Existe un ideal normativo del espacio urbano, que se configura a partir de la visión de plazas y parques impecables, calles amplias y accesibles, y zonas peatonales seguras, este modelo ha sido elogiado como el elegido hacia el que deben apuntar nuestras ciudades. Sin embargo, este ideal oculta un trasfondo complejo y cuestionable: ¿Qué ocurre cuando, en la búsqueda de ese orden, el espacio público se transforma en un territorio que ignora la diversidad de su propia población? Lejos de propiciar una convivencia plena, esta visión corre el riesgo de restringir y limitar la función social del espacio público. Así, lo que debería ser un punto de encuentro y de intercambio social termina desechando a los disconformes.
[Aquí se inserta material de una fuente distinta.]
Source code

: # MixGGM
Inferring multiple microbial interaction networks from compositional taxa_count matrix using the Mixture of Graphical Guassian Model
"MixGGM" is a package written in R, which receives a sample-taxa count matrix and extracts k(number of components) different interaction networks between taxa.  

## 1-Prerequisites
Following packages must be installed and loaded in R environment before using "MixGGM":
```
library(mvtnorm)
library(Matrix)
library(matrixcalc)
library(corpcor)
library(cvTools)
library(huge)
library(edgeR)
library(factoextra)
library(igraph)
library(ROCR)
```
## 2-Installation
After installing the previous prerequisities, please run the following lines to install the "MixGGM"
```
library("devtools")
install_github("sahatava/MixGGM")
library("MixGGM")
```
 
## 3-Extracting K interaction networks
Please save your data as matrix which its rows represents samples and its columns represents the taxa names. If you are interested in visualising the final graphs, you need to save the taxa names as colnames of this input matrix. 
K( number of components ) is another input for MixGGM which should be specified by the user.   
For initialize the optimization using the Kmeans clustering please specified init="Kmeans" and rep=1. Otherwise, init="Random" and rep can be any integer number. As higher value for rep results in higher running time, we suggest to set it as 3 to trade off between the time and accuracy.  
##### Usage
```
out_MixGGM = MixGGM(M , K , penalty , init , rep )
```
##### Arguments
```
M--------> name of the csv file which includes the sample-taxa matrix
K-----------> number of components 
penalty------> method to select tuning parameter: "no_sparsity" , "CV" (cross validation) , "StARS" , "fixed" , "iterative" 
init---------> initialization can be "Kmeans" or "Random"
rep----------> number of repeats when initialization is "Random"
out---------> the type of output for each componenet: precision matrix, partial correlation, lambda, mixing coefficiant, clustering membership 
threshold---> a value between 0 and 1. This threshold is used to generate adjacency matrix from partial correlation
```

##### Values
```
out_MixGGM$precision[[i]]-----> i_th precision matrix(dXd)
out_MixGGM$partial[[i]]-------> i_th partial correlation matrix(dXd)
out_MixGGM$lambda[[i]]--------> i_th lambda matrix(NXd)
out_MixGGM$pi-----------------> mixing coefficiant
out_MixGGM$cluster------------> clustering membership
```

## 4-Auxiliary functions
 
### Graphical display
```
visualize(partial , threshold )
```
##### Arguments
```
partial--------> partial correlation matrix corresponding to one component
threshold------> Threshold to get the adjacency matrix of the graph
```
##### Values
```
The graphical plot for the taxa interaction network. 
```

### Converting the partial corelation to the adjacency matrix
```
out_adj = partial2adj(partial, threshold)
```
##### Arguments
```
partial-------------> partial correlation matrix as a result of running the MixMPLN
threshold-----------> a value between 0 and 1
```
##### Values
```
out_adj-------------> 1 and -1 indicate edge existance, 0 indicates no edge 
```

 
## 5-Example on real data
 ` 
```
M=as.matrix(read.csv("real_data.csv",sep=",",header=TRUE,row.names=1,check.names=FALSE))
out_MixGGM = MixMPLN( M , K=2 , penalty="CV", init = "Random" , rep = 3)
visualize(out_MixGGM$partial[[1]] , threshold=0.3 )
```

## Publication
La transformación de los espacios públicos no es un proceso nuevo, y sufre cambios con cada ola de renovación urbana, pero en las últimas décadas ha emergido una tendencia inquietante. Los espacios de tránsito y convivencia, que deberían invitar a todos los ciudadanos a apropiarse y a participar en la vida urbana, se han convertido en escenarios rígidos, donde el “desorden” (personas en situación de calle, vendedores informales, artistas callejeros) es percibido como un obstáculo al ideal urbano. Este fenómeno ha dado lugar a grupos, sectas e incluso mafias que lucran con el espacio público de forma ilegal, apropiándose de áreas para cobrar tarifas por su uso, organizando movilizaciones de vendedores de otras zonas o estados, y creando circuitos de ocupación que operan en la ilegalidad. Este negocio de lo “público” impone una barrera adicional a aquellos que buscan formas legítimas de vida y convivencia, demostrando que la represión de lo “no normativo” en la ciudad no suprime la informalidad, sino que la reorganiza.
La informalidad urbana y los “disconformes” representan maneras genuinas y populares de construir el espacio, basadas en una creatividad operativa y cooperación espontánea, que surgen sin el respaldo de planes institucionales. Estas prácticas informales generan dinámicas y comunidades de apoyo que enriquecen la ciudad tanto como las intervenciones oficiales, mostrando una creatividad que la planificación técnica difícilmente anticipa o integra.
Frente a esta realidad, es urgente preguntarnos cómo podemos resolver los conflictos del espacio público. La respuesta quizás resida en un cambio de perspectiva: en vez de erradicar o desplazar a los “disconformes,” debemos construir nuevas visiones de convivencia en las que todos tengamos derecho a la ciudad y a sus espacios. Reconocer la pluralidad del espacio público, incluir a quienes lo ocupan de manera no convencional, y explorar formas de integración de los actores informales en un marco legal y social menos restrictivo.
Este cambio de perspectiva requiere tanto voluntad política como innovación urbanística, pero, sobre todo, un compromiso real con el derecho a la ciudad. Se trata de reconocer que el espacio público es un bien común y que todos, sin importar nuestro origen o condición, tenemos un rol en su construcción.